USA: How I Rethought Immigration

David Frum, June 2007

You might think that a trauma like 9/11 would have prompted a major rethink of its immigration policies by the Bush administration. You would think wrong. While enforcement was tightened in certain concentrated areas, elsewhere it actually relaxed. Immigration from the Middle East reached an all-time peak in 2005. Altogether, an estimated 8 million people settled in the U.S. in the first six years of the Bush administration, at least half of them illegally. In 2004, 2006, and now again in 2007, the president has attempted to push through legalization and guest-worker programs.

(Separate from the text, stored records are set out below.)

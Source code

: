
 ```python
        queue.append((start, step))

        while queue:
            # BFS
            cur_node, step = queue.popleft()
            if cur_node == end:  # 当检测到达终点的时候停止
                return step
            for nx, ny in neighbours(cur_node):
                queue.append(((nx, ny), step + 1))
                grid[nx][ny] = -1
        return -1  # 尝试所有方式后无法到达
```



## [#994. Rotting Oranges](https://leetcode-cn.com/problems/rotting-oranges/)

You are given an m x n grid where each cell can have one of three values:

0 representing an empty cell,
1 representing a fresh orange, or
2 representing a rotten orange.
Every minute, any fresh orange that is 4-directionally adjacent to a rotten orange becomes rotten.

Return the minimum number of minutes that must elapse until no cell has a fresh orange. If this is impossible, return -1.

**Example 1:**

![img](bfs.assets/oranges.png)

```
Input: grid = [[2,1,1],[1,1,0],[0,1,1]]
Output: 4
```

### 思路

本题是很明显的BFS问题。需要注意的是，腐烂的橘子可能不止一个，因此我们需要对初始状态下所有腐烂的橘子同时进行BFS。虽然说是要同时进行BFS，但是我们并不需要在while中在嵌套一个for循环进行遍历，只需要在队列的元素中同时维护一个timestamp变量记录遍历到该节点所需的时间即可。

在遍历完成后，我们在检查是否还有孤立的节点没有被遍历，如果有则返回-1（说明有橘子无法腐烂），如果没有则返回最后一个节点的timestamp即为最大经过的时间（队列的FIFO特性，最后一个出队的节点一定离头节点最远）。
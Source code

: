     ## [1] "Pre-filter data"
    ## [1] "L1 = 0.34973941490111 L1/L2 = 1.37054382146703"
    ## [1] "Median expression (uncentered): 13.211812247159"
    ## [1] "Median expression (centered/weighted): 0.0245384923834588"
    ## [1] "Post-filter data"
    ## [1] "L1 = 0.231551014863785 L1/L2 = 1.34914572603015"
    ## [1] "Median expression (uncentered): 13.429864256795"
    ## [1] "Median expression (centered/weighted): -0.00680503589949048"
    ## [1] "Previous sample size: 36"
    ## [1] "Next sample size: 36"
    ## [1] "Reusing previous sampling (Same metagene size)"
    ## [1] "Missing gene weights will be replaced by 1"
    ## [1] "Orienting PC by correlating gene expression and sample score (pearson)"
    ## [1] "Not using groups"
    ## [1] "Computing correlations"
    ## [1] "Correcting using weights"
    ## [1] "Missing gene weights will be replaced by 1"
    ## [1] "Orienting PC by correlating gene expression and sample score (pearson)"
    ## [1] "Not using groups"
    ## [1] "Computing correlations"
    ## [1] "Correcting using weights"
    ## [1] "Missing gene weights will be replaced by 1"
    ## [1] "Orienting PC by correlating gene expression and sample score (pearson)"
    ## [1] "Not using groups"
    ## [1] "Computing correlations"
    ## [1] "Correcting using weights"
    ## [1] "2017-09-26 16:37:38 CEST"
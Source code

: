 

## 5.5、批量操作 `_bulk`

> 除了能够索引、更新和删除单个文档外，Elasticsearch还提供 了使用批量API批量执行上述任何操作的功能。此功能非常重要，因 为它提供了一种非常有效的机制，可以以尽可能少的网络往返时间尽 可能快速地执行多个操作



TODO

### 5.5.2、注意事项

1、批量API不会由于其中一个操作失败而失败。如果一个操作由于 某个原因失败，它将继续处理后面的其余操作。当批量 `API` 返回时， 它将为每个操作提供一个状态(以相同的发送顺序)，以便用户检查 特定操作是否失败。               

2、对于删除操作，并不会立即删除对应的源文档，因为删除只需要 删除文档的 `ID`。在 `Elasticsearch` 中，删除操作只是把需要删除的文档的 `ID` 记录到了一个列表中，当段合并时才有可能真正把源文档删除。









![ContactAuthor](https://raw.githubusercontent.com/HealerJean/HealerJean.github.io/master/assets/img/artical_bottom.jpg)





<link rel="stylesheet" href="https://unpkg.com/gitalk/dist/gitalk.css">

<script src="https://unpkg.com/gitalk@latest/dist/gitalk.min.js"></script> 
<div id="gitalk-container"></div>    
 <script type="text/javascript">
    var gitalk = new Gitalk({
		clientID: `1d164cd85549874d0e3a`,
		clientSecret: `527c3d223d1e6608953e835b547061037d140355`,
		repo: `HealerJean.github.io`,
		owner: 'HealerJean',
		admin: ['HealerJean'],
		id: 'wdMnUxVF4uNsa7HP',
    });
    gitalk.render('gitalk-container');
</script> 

Neither the president nor his inner circle has ever cared to hear from dissenters on this issue. A hasty and careless economic calculus, a poorly considered political gamble, and self-righteous moral grandstanding have together pushed the president to the worst domestic political and policy error of his presidency.

It seems impossible that the immigration bill can succeed: A large majority of the American people claim to be following the immigration debate closely, and that majority opposes the immigration plan by a three-to-one majority. And when the bill collapses, it will take what little remains of the president's political capital with it. Did I say capital? No, that has long since been spent. It is his credit that he is now exhausting.

Out of this disaster, however, comes some hope. The national debate triggered by the Senate's catastrophic reform has accelerated the great rethinking of immigration on the part of many millions of Americans. The backroom deal that produced this latest law epitomized decades of collusion between the two parties to suppress open discussion of this vital issue. This time, at last, the collusion failed. Democracy has erupted. I'm ready to make my voice heard. How about you?